Items from a dataset:
········

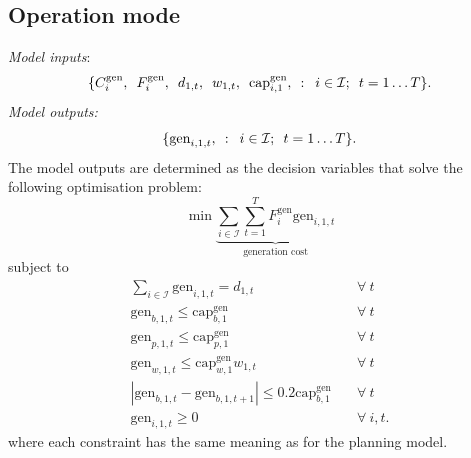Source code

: \documentclass[preprint]{elsarticle}
\begin{document}
\subsection{Operation mode}
\label{sec:appendix:optimisation:model_2}
\noindent \textit{Model inputs}:
\begin{equation}
  \{C_{i}^\text{gen}, \hspace{0.5em} F_{i}^\text{gen}, \hspace{0.5em} d_{1, t}, \hspace{0.5em} w_{1, t}, \hspace{0.5em} \text{cap}_{i,1}^\text{gen}, \hspace{0.5em} : \hspace{0.5em} i \in \mathcal{I}; \hspace{0.5em} t = 1 \ldots T\}.
\label{eq:model_2:inputs}
\end{equation}
\textit{Model outputs:}
\begin{equation}
\{ \text{gen}_{i,1,t}, \hspace{0.5em} : \hspace{0.5em} i \in \mathcal{I}; \hspace{0.5em} t = 1 \ldots T\}.
\label{eq:model_2:decision_variables}
\end{equation}
The model outputs are determined as the decision variables that solve the following optimisation problem:
\begin{equation}
\min \underbrace{ \sum_{i \in \mathcal{I}} \sum_{t=1}^{T} F_i^\text{gen} \text{gen}_{i,1,t}}_\text{generation cost}
\label{eq:model_2:objective}
\end{equation}
\noindent subject to
\begin{align}
\sum_{i \in \mathcal{I}} \text{gen}_{i,1,t} = d_{1,t} \quad & \forall \: t \label{eq:model_2:demand_met} \\
\text{gen}_{b,1,t} \le \text{cap}_{b,1}^\text{gen} \quad & \forall \: t \label{eq:model_2:gen_le_cap_b} \\
\text{gen}_{p,1,t} \le \text{cap}_{p,1}^\text{gen} \quad & \forall \: t \label{eq:model_2:gen_le_cap_p} \\
\text{gen}_{w,1,t} \le \text{cap}_{w,1}^\text{gen} w_{1,t} \quad & \forall \: t \label{eq:model_2:gen_le_cap_w} \\
|\text{gen}_{b,1,t} - \text{gen}_{b,1,t+1}| \le 0.2 \text{cap}_{b,1}^\text{gen} \quad & \forall \: t \label{eq:model_2:ramping} \\
\text{gen}_{i,1,t} \ge 0 \quad & \forall \: i, t. \label{eq:model_2:ge_0}
\end{align}
\noindent where each constraint has the same meaning as for the planning model.
\end{document}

········

Problem requirements:
Search the data for the string "hspace". List each line that has it.

Answer area:
  \{C_{i}^\text{gen}, \hspace{0.5em} F_{i}^\text{gen}, \hspace{0.5em} d_{1, t}, \hspace{0.5em} w_{1, t}, \hspace{0.5em} \text{cap}_{i,1}^\text{gen}, \hspace{0.5em} : \hspace{0.5em} i \in \mathcal{I}; \hspace{0.5em} t = 1 \ldots T\}.
\{ \text{gen}_{i,1,t}, \hspace{0.5em} : \hspace{0.5em} i \in \mathcal{I}; \hspace{0.5em} t = 1 \ldots T\}.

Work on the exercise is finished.